[Data entries]
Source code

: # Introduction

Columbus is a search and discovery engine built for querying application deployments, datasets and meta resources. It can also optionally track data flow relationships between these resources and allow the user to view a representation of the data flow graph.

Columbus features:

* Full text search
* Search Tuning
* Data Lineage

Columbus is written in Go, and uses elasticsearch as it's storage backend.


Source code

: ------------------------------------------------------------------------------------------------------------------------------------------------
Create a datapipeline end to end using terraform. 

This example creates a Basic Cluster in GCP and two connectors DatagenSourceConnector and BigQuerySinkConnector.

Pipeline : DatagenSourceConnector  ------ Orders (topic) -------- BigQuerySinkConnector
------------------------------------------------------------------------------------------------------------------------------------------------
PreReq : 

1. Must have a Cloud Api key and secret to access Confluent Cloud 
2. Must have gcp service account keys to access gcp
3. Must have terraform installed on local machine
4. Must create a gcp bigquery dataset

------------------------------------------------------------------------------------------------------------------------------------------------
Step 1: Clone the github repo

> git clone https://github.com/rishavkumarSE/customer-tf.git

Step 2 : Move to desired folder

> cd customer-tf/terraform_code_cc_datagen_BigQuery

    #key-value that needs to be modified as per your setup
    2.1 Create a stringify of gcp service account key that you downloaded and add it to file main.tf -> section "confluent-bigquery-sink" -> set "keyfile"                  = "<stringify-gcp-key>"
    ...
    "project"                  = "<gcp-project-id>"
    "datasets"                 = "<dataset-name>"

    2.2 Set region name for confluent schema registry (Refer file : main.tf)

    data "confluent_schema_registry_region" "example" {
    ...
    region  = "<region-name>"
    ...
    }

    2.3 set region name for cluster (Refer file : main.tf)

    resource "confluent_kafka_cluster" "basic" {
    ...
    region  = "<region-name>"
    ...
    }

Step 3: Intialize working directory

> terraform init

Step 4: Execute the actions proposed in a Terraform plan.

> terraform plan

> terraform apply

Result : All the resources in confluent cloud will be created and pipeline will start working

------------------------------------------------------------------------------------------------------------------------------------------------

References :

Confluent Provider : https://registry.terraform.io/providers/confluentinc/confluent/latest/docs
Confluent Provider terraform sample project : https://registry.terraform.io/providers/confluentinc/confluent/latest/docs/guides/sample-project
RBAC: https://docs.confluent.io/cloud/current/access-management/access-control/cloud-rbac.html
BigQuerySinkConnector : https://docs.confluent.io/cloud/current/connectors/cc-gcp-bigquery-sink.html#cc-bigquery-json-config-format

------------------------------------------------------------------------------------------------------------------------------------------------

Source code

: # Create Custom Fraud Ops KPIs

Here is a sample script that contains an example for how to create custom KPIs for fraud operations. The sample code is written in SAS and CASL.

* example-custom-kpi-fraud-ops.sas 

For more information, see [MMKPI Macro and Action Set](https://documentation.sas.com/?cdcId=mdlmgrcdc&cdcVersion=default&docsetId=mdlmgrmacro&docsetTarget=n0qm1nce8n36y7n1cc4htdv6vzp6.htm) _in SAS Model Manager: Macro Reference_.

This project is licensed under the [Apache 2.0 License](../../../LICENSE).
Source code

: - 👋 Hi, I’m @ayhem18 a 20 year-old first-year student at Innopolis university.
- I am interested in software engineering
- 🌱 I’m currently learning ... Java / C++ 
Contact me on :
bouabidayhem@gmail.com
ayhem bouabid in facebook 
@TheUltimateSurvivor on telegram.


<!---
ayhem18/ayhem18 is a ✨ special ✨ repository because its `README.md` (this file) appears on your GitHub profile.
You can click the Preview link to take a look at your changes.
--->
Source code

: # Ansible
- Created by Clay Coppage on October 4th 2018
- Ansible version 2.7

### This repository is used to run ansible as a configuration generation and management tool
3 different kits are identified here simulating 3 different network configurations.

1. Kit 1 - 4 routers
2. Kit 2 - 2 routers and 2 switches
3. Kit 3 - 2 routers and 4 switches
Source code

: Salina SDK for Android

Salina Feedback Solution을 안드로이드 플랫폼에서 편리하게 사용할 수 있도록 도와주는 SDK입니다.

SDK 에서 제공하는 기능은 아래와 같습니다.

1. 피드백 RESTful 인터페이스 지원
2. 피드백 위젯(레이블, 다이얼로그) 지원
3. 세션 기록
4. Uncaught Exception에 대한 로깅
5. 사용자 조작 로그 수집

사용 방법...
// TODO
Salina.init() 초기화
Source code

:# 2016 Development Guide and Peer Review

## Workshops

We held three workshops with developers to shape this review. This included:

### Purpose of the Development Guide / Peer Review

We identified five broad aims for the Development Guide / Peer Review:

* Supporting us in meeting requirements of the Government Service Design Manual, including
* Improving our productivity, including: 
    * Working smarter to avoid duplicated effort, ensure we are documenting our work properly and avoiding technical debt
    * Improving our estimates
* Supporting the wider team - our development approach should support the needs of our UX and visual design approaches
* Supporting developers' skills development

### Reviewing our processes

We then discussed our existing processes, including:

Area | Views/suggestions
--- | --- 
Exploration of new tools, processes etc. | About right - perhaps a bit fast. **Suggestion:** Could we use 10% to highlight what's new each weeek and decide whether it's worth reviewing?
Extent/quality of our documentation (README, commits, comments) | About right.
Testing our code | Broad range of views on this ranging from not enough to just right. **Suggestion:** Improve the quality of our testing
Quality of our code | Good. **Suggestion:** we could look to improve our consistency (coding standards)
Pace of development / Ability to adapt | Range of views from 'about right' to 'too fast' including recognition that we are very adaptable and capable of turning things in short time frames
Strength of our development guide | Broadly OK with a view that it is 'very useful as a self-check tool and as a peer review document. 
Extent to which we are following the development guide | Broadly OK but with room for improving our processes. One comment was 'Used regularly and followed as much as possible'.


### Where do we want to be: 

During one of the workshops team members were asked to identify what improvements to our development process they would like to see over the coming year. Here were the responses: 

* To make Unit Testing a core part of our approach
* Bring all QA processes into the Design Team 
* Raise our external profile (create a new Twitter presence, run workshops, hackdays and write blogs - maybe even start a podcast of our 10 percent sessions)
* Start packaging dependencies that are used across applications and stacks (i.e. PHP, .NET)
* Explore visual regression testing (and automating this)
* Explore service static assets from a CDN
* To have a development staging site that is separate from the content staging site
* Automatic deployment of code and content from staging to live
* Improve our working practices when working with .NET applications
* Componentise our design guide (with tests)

* ASSIGNED TASK: Return every entry above with nothing altered.

* TASK OUTPUT:
Source code

: # Introduction

Columbus is a search and discovery engine built for querying application deployments, datasets and meta resources. It can also optionally track data flow relationships between these resources and allow the user to view a representation of the data flow graph.

Columbus features:

* Full text search
* Search Tuning
* Data Lineage

Columbus is written in Go, and uses elasticsearch as it's storage backend.


Source code

: ------------------------------------------------------------------------------------------------------------------------------------------------
Create a datapipeline end to end using terraform. 

This example creates a Basic Cluster in GCP and two connectors DatagenSourceConnector and BigQuerySinkConnector.

Pipeline : DatagenSourceConnector  ------ Orders (topic) -------- BigQuerySinkConnector
------------------------------------------------------------------------------------------------------------------------------------------------
PreReq : 

1. Must have a Cloud Api key and secret to access Confluent Cloud 
2. Must have gcp service account keys to access gcp
3. Must have terraform installed on local machine
4. Must create a gcp bigquery dataset

------------------------------------------------------------------------------------------------------------------------------------------------
Step 1: Clone the github repo

> git clone https://github.com/rishavkumarSE/customer-tf.git

Step 2 : Move to desired folder

> cd customer-tf/terraform_code_cc_datagen_BigQuery

    #key-value that needs to be modified as per your setup
    2.1 Create a stringify of gcp service account key that you downloaded and add it to file main.tf -> section "confluent-bigquery-sink" -> set "keyfile"                  = "<stringify-gcp-key>"
    ...
    "project"                  = "<gcp-project-id>"
    "datasets"                 = "<dataset-name>"

    2.2 Set region name for confluent schema registry (Refer file : main.tf)

    data "confluent_schema_registry_region" "example" {
    ...
    region  = "<region-name>"
    ...
    }

    2.3 set region name for cluster (Refer file : main.tf)

    resource "confluent_kafka_cluster" "basic" {
    ...
    region  = "<region-name>"
    ...
    }

Step 3: Intialize working directory

> terraform init

Step 4: Execute the actions proposed in a Terraform plan.

> terraform plan

> terraform apply

Result : All the resources in confluent cloud will be created and pipeline will start working

------------------------------------------------------------------------------------------------------------------------------------------------

References :

Confluent Provider : https://registry.terraform.io/providers/confluentinc/confluent/latest/docs
Confluent Provider terraform sample project : https://registry.terraform.io/providers/confluentinc/confluent/latest/docs/guides/sample-project
RBAC: https://docs.confluent.io/cloud/current/access-management/access-control/cloud-rbac.html
BigQuerySinkConnector : https://docs.confluent.io/cloud/current/connectors/cc-gcp-bigquery-sink.html#cc-bigquery-json-config-format

------------------------------------------------------------------------------------------------------------------------------------------------

Source code

: # Create Custom Fraud Ops KPIs

Here is a sample script that contains an example for how to create custom KPIs for fraud operations. The sample code is written in SAS and CASL.

* example-custom-kpi-fraud-ops.sas 

For more information, see [MMKPI Macro and Action Set](https://documentation.sas.com/?cdcId=mdlmgrcdc&cdcVersion=default&docsetId=mdlmgrmacro&docsetTarget=n0qm1nce8n36y7n1cc4htdv6vzp6.htm) _in SAS Model Manager: Macro Reference_.

This project is licensed under the [Apache 2.0 License](../../../LICENSE).
Source code

: - 👋 Hi, I’m @ayhem18 a 20 year-old first-year student at Innopolis university.
- I am interested in software engineering
- 🌱 I’m currently learning ... Java / C++ 
Contact me on :
bouabidayhem@gmail.com
ayhem bouabid in facebook 
@TheUltimateSurvivor on telegram.


<!---
ayhem18/ayhem18 is a ✨ special ✨ repository because its `README.md` (this file) appears on your GitHub profile.
You can click the Preview link to take a look at your changes.
--->
Source code

: # Ansible
- Created by Clay Coppage on October 4th 2018
- Ansible version 2.7

### This repository is used to run ansible as a configuration generation and management tool
3 different kits are identified here simulating 3 different network configurations.

1. Kit 1 - 4 routers
2. Kit 2 - 2 routers and 2 switches
3. Kit 3 - 2 routers and 4 switches
Source code

: Salina SDK for Android

Salina Feedback Solution을 안드로이드 플랫폼에서 편리하게 사용할 수 있도록 도와주는 SDK입니다.

SDK 에서 제공하는 기능은 아래와 같습니다.

1. 피드백 RESTful 인터페이스 지원
2. 피드백 위젯(레이블, 다이얼로그) 지원
3. 세션 기록
4. Uncaught Exception에 대한 로깅
5. 사용자 조작 로그 수집

사용 방법...
// TODO
Salina.init() 초기화
Source code

:# 2016 Development Guide and Peer Review

## Workshops

We held three workshops with developers to shape this review. This included:

### Purpose of the Development Guide / Peer Review

We identified five broad aims for the Development Guide / Peer Review:

* Supporting us in meeting requirements of the Government Service Design Manual, including
* Improving our productivity, including: 
    * Working smarter to avoid duplicated effort, ensure we are documenting our work properly and avoiding technical debt
    * Improving our estimates
* Supporting the wider team - our development approach should support the needs of our UX and visual design approaches
* Supporting developers' skills development

### Reviewing our processes

We then discussed our existing processes, including:

Area | Views/suggestions
--- | --- 
Exploration of new tools, processes etc. | About right - perhaps a bit fast. **Suggestion:** Could we use 10% to highlight what's new each weeek and decide whether it's worth reviewing?
Extent/quality of our documentation (README, commits, comments) | About right.
Testing our code | Broad range of views on this ranging from not enough to just right. **Suggestion:** Improve the quality of our testing
Quality of our code | Good. **Suggestion:** we could look to improve our consistency (coding standards)
Pace of development / Ability to adapt | Range of views from 'about right' to 'too fast' including recognition that we are very adaptable and capable of turning things in short time frames
Strength of our development guide | Broadly OK with a view that it is 'very useful as a self-check tool and as a peer review document. 
Extent to which we are following the development guide | Broadly OK but with room for improving our processes. One comment was 'Used regularly and followed as much as possible'.


### Where do we want to be: 

During one of the workshops team members were asked to identify what improvements to our development process they would like to see over the coming year. Here were the responses: 

* To make Unit Testing a core part of our approach
* Bring all QA processes into the Design Team 
* Raise our external profile (create a new Twitter presence, run workshops, hackdays and write blogs - maybe even start a podcast of our 10 percent sessions)
* Start packaging dependencies that are used across applications and stacks (i.e. PHP, .NET)
* Explore visual regression testing (and automating this)
* Explore service static assets from a CDN
* To have a development staging site that is separate from the content staging site
* Automatic deployment of code and content from staging to live
* Improve our working practices when working with .NET applications
* Componentise our design guide (with tests)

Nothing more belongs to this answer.